(RECORDS FOR THE EXERCISE Opens)
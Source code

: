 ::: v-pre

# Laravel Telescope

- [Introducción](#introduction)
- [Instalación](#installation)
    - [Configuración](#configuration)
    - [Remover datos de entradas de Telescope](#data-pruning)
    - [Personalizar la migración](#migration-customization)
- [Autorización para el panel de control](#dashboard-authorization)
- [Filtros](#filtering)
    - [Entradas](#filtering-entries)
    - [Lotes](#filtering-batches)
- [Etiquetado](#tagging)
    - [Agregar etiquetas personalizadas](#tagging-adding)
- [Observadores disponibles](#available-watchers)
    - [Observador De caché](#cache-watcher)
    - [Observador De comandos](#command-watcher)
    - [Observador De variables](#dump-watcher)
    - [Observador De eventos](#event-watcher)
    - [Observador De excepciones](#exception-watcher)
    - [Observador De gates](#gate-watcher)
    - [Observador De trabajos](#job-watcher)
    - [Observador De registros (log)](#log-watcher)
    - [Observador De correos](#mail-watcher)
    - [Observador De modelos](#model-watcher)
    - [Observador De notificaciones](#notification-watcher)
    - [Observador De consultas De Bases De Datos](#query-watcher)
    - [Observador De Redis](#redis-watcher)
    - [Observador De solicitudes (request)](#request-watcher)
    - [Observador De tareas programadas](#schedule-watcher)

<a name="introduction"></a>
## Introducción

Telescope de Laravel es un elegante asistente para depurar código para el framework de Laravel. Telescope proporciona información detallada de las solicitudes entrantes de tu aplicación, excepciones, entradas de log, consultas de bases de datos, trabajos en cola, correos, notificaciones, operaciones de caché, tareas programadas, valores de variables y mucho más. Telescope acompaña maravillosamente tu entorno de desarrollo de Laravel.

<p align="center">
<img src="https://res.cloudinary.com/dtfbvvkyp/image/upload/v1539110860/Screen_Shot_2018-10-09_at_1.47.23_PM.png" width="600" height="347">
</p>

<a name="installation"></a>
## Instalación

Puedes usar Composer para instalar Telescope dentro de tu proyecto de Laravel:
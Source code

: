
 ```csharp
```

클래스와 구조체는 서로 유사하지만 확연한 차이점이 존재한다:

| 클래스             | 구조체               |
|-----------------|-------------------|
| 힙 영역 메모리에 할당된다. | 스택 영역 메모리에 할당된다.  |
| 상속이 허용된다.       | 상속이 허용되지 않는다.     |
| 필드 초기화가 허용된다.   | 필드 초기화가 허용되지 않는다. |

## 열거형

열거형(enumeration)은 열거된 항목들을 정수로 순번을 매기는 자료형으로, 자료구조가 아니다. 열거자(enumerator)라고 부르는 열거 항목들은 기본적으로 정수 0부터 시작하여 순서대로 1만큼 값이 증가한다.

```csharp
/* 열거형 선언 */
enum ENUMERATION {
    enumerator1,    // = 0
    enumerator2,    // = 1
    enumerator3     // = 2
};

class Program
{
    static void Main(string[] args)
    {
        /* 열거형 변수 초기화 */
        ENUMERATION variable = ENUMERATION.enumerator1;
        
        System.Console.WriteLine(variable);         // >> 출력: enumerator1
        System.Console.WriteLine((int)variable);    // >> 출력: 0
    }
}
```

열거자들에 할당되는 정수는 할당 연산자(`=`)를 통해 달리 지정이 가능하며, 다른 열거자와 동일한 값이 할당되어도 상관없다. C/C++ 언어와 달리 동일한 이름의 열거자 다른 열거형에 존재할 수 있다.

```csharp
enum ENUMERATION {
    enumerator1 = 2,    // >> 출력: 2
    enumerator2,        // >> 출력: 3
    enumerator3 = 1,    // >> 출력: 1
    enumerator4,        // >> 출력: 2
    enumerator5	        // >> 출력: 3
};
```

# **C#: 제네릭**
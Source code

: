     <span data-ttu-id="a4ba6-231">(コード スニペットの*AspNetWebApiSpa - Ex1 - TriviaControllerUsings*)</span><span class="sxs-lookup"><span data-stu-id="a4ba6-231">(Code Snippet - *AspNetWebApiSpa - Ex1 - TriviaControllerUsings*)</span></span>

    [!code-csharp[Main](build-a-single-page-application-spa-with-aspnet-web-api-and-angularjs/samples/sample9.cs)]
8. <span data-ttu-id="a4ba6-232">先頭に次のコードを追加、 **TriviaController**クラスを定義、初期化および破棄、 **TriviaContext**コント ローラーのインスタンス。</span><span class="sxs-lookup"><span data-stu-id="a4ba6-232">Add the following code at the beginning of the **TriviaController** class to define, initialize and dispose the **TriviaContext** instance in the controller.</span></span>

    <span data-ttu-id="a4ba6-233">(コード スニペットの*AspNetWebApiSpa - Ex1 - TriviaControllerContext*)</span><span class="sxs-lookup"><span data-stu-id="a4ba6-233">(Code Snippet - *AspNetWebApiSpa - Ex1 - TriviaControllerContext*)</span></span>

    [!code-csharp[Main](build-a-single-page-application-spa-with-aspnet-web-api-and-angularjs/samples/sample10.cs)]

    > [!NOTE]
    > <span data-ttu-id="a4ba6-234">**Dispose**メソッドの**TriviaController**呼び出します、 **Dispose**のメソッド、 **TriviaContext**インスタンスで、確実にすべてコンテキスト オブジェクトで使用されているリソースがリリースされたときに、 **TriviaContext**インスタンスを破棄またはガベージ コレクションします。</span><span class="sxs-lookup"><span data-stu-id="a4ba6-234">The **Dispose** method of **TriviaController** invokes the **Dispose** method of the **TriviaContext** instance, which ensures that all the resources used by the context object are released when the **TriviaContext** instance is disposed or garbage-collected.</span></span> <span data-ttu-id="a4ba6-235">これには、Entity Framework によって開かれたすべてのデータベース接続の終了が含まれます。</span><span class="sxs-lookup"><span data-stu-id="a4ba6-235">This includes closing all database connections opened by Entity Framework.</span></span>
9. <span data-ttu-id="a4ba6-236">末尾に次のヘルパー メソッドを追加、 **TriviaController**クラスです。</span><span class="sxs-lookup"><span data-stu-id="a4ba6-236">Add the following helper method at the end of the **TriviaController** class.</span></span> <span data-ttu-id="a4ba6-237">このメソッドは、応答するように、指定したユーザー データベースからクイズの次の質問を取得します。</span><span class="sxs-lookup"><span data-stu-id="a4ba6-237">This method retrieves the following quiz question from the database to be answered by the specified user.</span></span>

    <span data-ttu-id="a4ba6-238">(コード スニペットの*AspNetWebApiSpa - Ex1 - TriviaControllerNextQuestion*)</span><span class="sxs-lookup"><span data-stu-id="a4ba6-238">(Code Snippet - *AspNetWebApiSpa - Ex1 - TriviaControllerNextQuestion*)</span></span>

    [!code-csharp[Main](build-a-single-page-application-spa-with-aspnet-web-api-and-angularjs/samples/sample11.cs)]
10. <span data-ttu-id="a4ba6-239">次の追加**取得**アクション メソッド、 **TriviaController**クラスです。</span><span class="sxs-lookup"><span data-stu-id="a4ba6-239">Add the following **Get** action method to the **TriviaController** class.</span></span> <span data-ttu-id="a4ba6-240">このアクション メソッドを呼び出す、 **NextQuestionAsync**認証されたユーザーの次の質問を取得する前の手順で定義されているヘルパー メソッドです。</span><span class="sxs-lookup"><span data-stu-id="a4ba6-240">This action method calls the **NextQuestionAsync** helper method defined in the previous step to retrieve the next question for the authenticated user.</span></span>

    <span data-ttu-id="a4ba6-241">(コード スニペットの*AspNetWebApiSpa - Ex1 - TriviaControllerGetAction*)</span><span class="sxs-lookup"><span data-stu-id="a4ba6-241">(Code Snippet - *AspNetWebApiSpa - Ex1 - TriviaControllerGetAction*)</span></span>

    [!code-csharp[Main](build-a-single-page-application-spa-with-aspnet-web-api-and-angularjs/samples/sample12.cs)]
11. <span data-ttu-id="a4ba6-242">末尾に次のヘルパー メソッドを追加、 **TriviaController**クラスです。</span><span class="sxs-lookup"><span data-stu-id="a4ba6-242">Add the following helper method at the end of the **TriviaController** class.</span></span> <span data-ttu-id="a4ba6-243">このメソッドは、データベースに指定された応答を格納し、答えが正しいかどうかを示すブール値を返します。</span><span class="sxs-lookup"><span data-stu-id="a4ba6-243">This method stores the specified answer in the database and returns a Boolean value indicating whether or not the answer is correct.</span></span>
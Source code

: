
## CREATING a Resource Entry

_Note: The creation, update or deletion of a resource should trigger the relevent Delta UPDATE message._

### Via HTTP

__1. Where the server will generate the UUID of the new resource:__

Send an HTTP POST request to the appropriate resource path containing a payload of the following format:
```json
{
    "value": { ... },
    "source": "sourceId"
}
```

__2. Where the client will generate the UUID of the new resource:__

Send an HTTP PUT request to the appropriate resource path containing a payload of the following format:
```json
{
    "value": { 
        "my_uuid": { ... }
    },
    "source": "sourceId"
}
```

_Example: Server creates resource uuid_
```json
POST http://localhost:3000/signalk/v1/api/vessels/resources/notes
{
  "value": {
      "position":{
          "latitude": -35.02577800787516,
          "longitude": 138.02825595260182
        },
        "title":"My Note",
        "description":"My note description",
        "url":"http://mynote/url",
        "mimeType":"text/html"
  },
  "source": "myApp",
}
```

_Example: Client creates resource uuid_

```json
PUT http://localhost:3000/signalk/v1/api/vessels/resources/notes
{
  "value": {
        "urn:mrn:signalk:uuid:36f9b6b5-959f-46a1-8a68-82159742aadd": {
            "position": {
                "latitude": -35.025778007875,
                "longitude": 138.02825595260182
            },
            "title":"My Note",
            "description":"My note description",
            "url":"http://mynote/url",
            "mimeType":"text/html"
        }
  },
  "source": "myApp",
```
(RECORDS FOR THE EXERCISE Closes)
PROBLEM:
For each line in the data that contains the string "WriteLine", give a copy of that line.

YOUR SOLUTION:
        System.Console.WriteLine(variable);         // >> 출력: enumerator1
        System.Console.WriteLine((int)variable);    // >> 출력: 0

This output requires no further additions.